K2.0 met with O’Connell for a feature interview to discuss some of the big issues facing Kosovo today. The Ambassador says that the current ‘Pronto Affair’ “needs to be a turning point” for Kosovo, but suggests that the country also has much wider issues of corruption that it needs to tackle. He insists that Kosovo has all the infrastructure in place to tackle high-level corruption and organized crime and that it will now take brave individuals to stand up and make a difference — Kosovars should stop waiting for external forces to address its issues, he argues, as historical evidence suggests that this doesn’t work.

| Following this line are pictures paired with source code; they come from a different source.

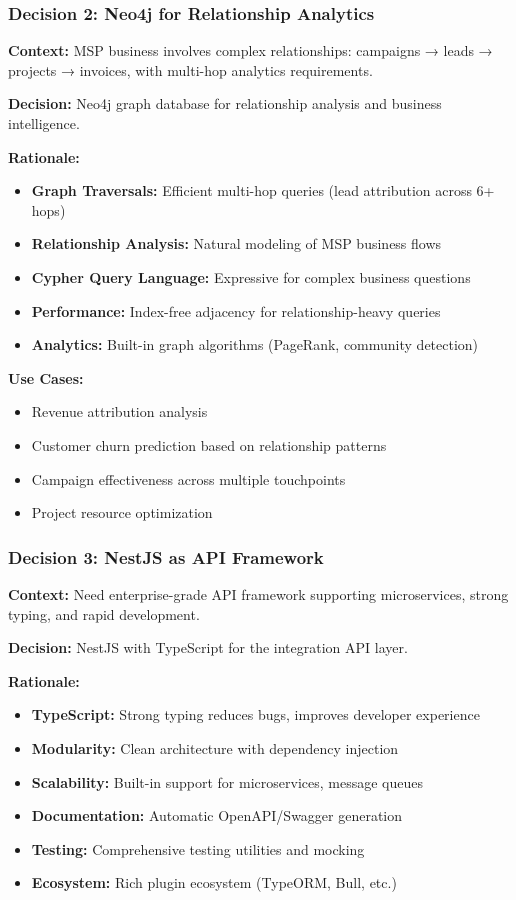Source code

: \subsubsection{Decision 2: Neo4j for Relationship Analytics}

\textbf{Context:} MSP business involves complex relationships: campaigns → leads → projects → invoices, with multi-hop analytics requirements.

\textbf{Decision:} Neo4j graph database for relationship analysis and business intelligence.

\textbf{Rationale:}
\begin{itemize}
  \item \textbf{Graph Traversals:} Efficient multi-hop queries (lead attribution across 6+ hops)
  \item \textbf{Relationship Analysis:} Natural modeling of MSP business flows
  \item \textbf{Cypher Query Language:} Expressive for complex business questions
  \item \textbf{Performance:} Index-free adjacency for relationship-heavy queries
  \item \textbf{Analytics:} Built-in graph algorithms (PageRank, community detection)
\end{itemize}

\textbf{Use Cases:}
\begin{itemize}
  \item Revenue attribution analysis
  \item Customer churn prediction based on relationship patterns
  \item Campaign effectiveness across multiple touchpoints
  \item Project resource optimization
\end{itemize}

\subsubsection{Decision 3: NestJS as API Framework}

\textbf{Context:} Need enterprise-grade API framework supporting microservices, strong typing, and rapid development.

\textbf{Decision:} NestJS with TypeScript for the integration API layer.

\textbf{Rationale:}
\begin{itemize}
  \item \textbf{TypeScript:} Strong typing reduces bugs, improves developer experience
  \item \textbf{Modularity:} Clean architecture with dependency injection
  \item \textbf{Scalability:} Built-in support for microservices, message queues
  \item \textbf{Documentation:} Automatic OpenAPI/Swagger generation
  \item \textbf{Testing:} Comprehensive testing utilities and mocking
  \item \textbf{Ecosystem:} Rich plugin ecosystem (TypeORM, Bull, etc.)
\end{itemize}

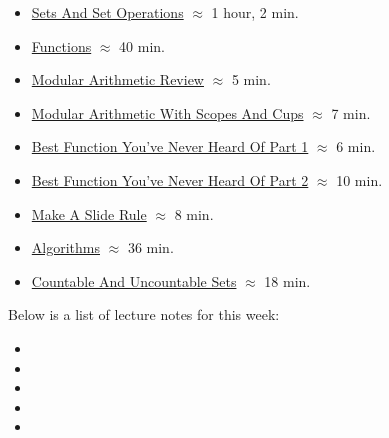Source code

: \begin{itemize}
    \item \href{https://applied.cs.colorado.edu/mod/hvp/view.php?id=51609}{Sets And Set Operations} $\approx$ 1 hour, 2 min.
    \item \href{https://applied.cs.colorado.edu/mod/hvp/view.php?id=51610}{Functions} $\approx$ 40 min.
    \item \href{https://applied.cs.colorado.edu/mod/hvp/view.php?id=51611}{Modular Arithmetic Review} $\approx$ 5 min.
    \item \href{https://drive.explaineverything.com/thecode/HXKUAZT}{Modular Arithmetic With Scopes And Cups} $\approx$ 7 min.
    \item \href{https://o365coloradoedu-my.sharepoint.com/personal/stadee_colorado_edu/_layouts/15/stream.aspx?id=%2Fpersonal%2Fstadee%5Fcolorado%5Fedu%2FDocuments%2FG%2FAAAPostbac%2FBest%20function%20part1%2Emp4&ga=1}{Best Function You've Never Heard Of Part 1} $\approx$ 6 min.
    \item \href{https://o365coloradoedu-my.sharepoint.com/personal/stadee_colorado_edu/_layouts/15/stream.aspx?id=%2Fpersonal%2Fstadee%5Fcolorado%5Fedu%2FDocuments%2FG%2FAAAPostbac%2FBestfunctionyouneverheardofpart2%2Emp4&ga=1}{Best Function You've Never Heard Of Part 2} $\approx$ 10 min.
    \item \href{https://o365coloradoedu-my.sharepoint.com/personal/stadee_colorado_edu/_layouts/15/stream.aspx?id=%2Fpersonal%2Fstadee%5Fcolorado%5Fedu%2FDocuments%2FG%2FAAAPostbac%2FMakeasliderule%2Emp4&ga=1}{Make A Slide Rule} $\approx$ 8 min.
    \item \href{https://applied.cs.colorado.edu/mod/hvp/view.php?id=51616}{Algorithms} $\approx$ 36 min.
    \item \href{https://applied.cs.colorado.edu/mod/hvp/view.php?id=51617}{Countable And Uncountable Sets} $\approx$ 18 min.
\end{itemize}

\noindent Below is a list of lecture notes for this week:

\begin{itemize}
    \item {}
    \item {}
    \item {}
    \item {}
    \item {}
\end{itemize}

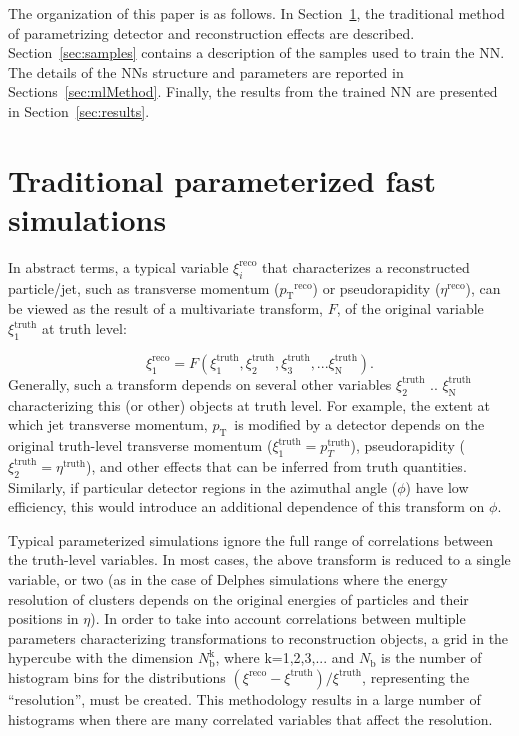 \documentclass[showpacs,showkeys,preprint,prd,nofootinbib,linenumbers,12pt,superscriptaddress]{revtex4-1}
\def\pt{\ensuremath{p_{\mathrm{T}}}}
\def\genRes{\ensuremath{(\xi^{\mathrm{reco}}-\xi^{\mathrm{truth}})/\xi^{\mathrm{truth}}}}
\begin{document}
The organization of this paper is as follows. In Section~\ref{sec:tradMethod}, the traditional method of parametrizing detector and reconstruction effects are described. Section~\ref{sec:samples} contains a description of the samples used to train the NN. The details of the NNs structure and parameters are reported in Sections~\ref{sec:mlMethod}. Finally, the results from the trained NN are presented in Section~\ref{sec:results}.
\FloatBarrier

\section{Traditional parameterized fast simulations}
\label{sec:tradMethod}
In abstract terms, a typical variable $\xi_i^{\mathrm{reco}}$ that characterizes a reconstructed particle/jet, such as transverse momentum (\pt$^{\mathrm{reco}}$) or pseudorapidity ($\eta^{\mathrm{reco}}$), can be viewed as the result of a multivariate transform, $F$, of the original variable $\xi_1^{\mathrm{truth}}$ at truth level:

$$
\xi_1^{\mathrm{reco}} = F (\xi_1^{\mathrm{truth}}, \xi_2^{\mathrm{truth}}, \xi_3^{\mathrm{truth}}, ...\xi_{\mathrm{N}}^{\mathrm{truth}}).
$$
Generally, such a transform  depends on several other variables $\xi_2^{\mathrm{truth}}$ ..  $\xi_{\mathrm{N}}^{\mathrm{truth}}$ characterizing this (or other) objects at truth level. For example, the extent at which jet transverse momentum, \pt\ is modified by a detector depends on the original truth-level transverse momentum ($\xi_1^{\mathrm{truth}}=p_T^{\mathrm{truth}}$), pseudorapidity ($\xi_2^{\mathrm{truth}}=\eta^{\mathrm{truth}}$), and other effects that can be inferred from truth quantities. Similarly, if particular detector regions in the azimuthal angle ($\phi$) have low efficiency, this would introduce an additional dependence of this transform on $\phi$.

 Typical parameterized simulations ignore the full range of correlations between the truth-level variables. In most cases, the above transform is reduced to a single variable, or two (as in the case of Delphes simulations where the energy resolution of clusters depends on the original energies of particles and their positions in $\eta$). In order to take into account correlations between multiple parameters characterizing transformations to reconstruction objects, a grid in the hypercube with the dimension $N_{\mathrm{b}}^{\mathrm{k}}$, where k=1,2,3,... and $N_{\mathrm{b}}$ is the number of histogram bins for the distributions \genRes, representing the ``resolution'', must be created. This methodology results in a large number of histograms when there are many correlated variables that affect the resolution.
\end{document}
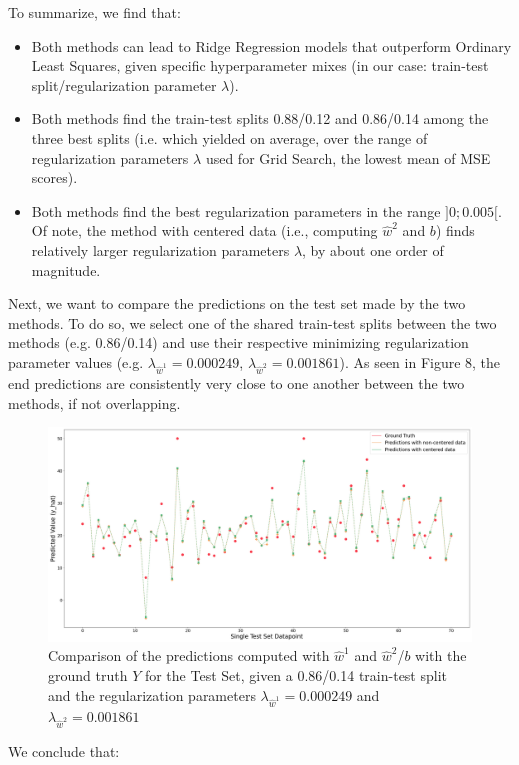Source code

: \documentclass{homework}
\begin{document}
To summarize, we find that:

\begin{itemize}
    \item Both methods can lead to Ridge Regression models that outperform Ordinary Least Squares, given specific hyperparameter mixes 
    (in our case: train-test split/regularization parameter $\lambda$).
    \item Both methods find the train-test splits 0.88/0.12 and 0.86/0.14 among the three best splits (i.e. which yielded on average, 
    over the range of regularization parameters $\lambda$ used for Grid Search, the lowest mean of MSE scores).
    \item Both methods find the best regularization parameters in the range $]0; 0.005[$. Of note, the method with centered data 
    (i.e., computing $\hat{w}^2$ and $b$) finds relatively larger regularization parameters $\lambda$, by about one order of magnitude.
\end{itemize}

Next, we want to compare the predictions on the test set made by the two methods. To do so, we select one of the shared train-test splits
between the two methods (e.g. 0.86/0.14) and use their respective minimizing regularization parameter values (e.g. $\lambda_{\hat{w}^1}=0.000249$,
$\lambda_{\hat{w}^2}=0.001861$). As seen in Figure 8, the end predictions are consistently very close to one another between the two methods, 
if not overlapping.

\begin{figure}[H]
\begin{center}
\includegraphics[width=\textwidth]{images/w1_w2_compare_best_regs.png}
\end{center}
\caption{Comparison of the predictions computed with $\hat{w}^1$ and $\hat{w}^2$/$b$ with the ground truth $Y$ for the 
Test Set, given a 0.86/0.14 train-test split and the regularization parameters $\lambda_{\hat{w}^1}=0.000249$ and 
$\lambda_{\hat{w}^2}=0.001861$}
\end{figure}
We conclude that:
\end{document}
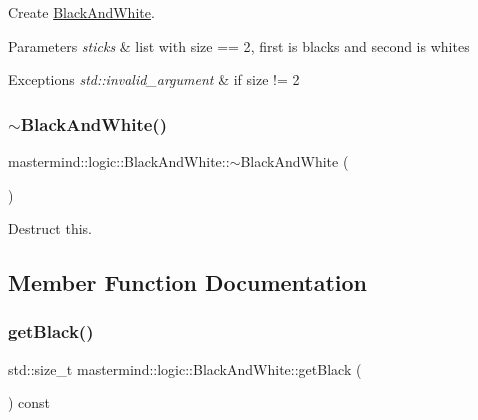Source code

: Create \hyperlink{classmastermind_1_1logic_1_1_black_and_white}{Black\+And\+White}. 


\begin{DoxyParams}{Parameters}
{\em sticks} & list with {\ttfamily size == 2}, first is blacks and second is whites\\
\hline
\end{DoxyParams}

\begin{DoxyExceptions}{Exceptions}
{\em std\+::invalid\+\_\+argument} & if {\ttfamily size != 2} \\
\hline
\end{DoxyExceptions}
\hypertarget{classmastermind_1_1logic_1_1_black_and_white_aba480247d6d6b92e190b427f95781202}{}\label{classmastermind_1_1logic_1_1_black_and_white_aba480247d6d6b92e190b427f95781202} 
\subsubsection{\texorpdfstring{$\sim$\+Black\+And\+White()}{~BlackAndWhite()}}
{\footnotesize\ttfamily mastermind\+::logic\+::\+Black\+And\+White\+::$\sim$\+Black\+And\+White (\begin{DoxyParamCaption}{ }\end{DoxyParamCaption})\hspace{0.3cm}{\ttfamily [virtual]}}



Destruct this. 



\subsection{Member Function Documentation}
\hypertarget{classmastermind_1_1logic_1_1_black_and_white_a5215b8ea947ec23c323448b46ba9e897}{}\label{classmastermind_1_1logic_1_1_black_and_white_a5215b8ea947ec23c323448b46ba9e897} 
\subsubsection{\texorpdfstring{get\+Black()}{getBlack()}}
{\footnotesize\ttfamily std\+::size\+\_\+t mastermind\+::logic\+::\+Black\+And\+White\+::get\+Black (\begin{DoxyParamCaption}{ }\end{DoxyParamCaption}) const}



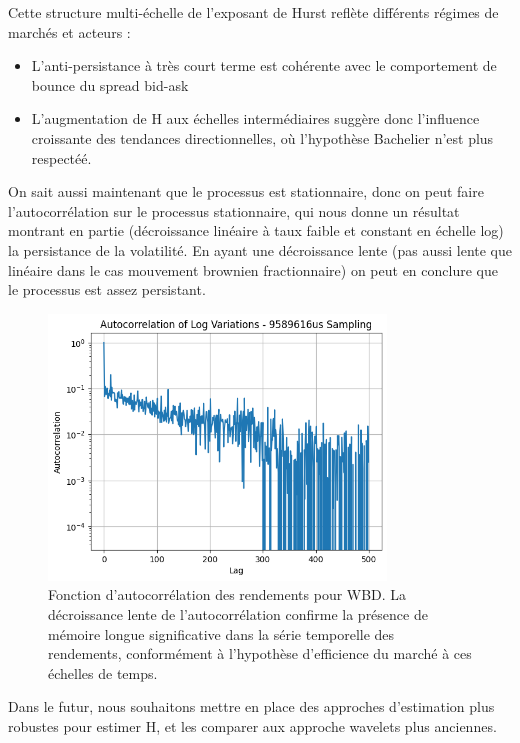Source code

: \documentclass[10pt,a4paper]{article}
\theoremstyle{definition}
\theoremstyle{remark}
\begin{document}
\begin{itemize}
Cette structure multi-échelle de l'exposant de Hurst reflète différents régimes de marchés et acteurs :
\begin{itemize}
    \item L'anti-persistance à très court terme est cohérente avec le comportement de bounce du spread bid-ask
    \item L'augmentation de H aux échelles intermédiaires suggère donc l'influence croissante des tendances directionnelles, où l'hypothèse Bachelier n'est plus respectéé.
\end{itemize}


On sait aussi maintenant que le processus est stationnaire, donc on peut faire l'autocorrélation sur le processus stationnaire, qui nous donne un résultat montrant en partie
(décroissance linéaire à taux faible et constant en échelle log) la persistance de la volatilité. En ayant une décroissance lente (pas aussi lente que linéaire dans le cas mouvement brownien fractionnaire)
on peut en conclure que le processus est assez persistant.

\begin{figure}[h!]
    \centering
    \includegraphics[width=0.8\textwidth]{autocorr.png}
    \caption{Fonction d'autocorrélation des rendements pour WBD. La décroissance lente de l'autocorrélation confirme la présence de mémoire longue significative dans la série temporelle des rendements, conformément à l'hypothèse d'efficience du marché à ces échelles de temps.}
    \label{fig:autocorr_wbd}
\end{figure}



Dans le futur, nous souhaitons mettre en place des approches d'estimation plus robustes \cite{chong2024minimax, chong2024clt} pour estimer H, et les comparer aux approche wavelets plus anciennes. 


\end{itemize}
\end{document}
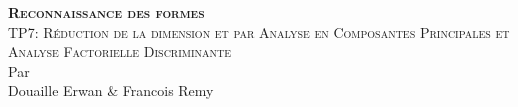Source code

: \makeatletter
\begin{titlepage}
\centering
{\LARGE \textbf{\textsc{Reconnaissance des formes}}}\\
\vspace{20em}
{\LARGE \textsc{TP7: Réduction de la dimension
et
par Analyse en Composantes Principales et Analyse
Factorielle Discriminante
}}\\

\vspace{15em}
Par\\
\vspace{3em}
{\LARGE Douaille Erwan \& Francois Remy}\\

\vspace{5em}

\end{titlepage}
\makeatother

\sloppy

In a wide-ranging interview, the Ambassador also talks about the role of his country in Kosovo following June’s ‘Brexit’ referendum vote (in which the UK voted to leave the EU), the dialogue between Prishtina and Belgrade, and the role of the government and opposition in shaping Kosovo’s young democracy.
K2.0: The recent wiretapping revelations have disclosed high-level institutional corruption running through the very heart of Kosovo politics, so far with minimal consequences for those involved. Is it a sign that Kosovo isn’t serious in its statements on tackling corruption that to date no action has been taken against those senior politicians who have been implicated?
Ambassador O’Connell: I wouldn’t want to see the issue of corruption only with these wiretaps … Have they given us a smoking gun? No. Does that mean that there isn’t high-level corruption? No, of course it doesn’t.
We know that there are significant problems here and you only need to look at the experience, let’s say of foreign investors when they come to Kosovo, and they talk to us all the time. And we know the huge difficulties that some of them have faced. So we know that institutional corruption is a significant problem. Everyone knows that and they didn’t need to listen to wiretaps to understand that.
On UK foreign policy objectives in Kosovo:
"In general terms our relationship with Kosovo is evolving. And it has evolved extraordinarily over the last 17 years. In 1999 Kosovo was essentially subject to British foreign policy and the NATO intervention which was in large part driven by the UK, in response to the humanitarian situation which was evolving into a disaster was what drove us to intervene, but very much Kosovo was subject to that.
We supported the development of the institutions of self-government, then we were the first country to recognize independence. That was the second phase — starting a partnership, but really the international community was running Kosovo through UNMIK.
Coming back to 2015 we are much more like partners, now. We have shared interests as two independent states, and that's how I think our policies have evolved."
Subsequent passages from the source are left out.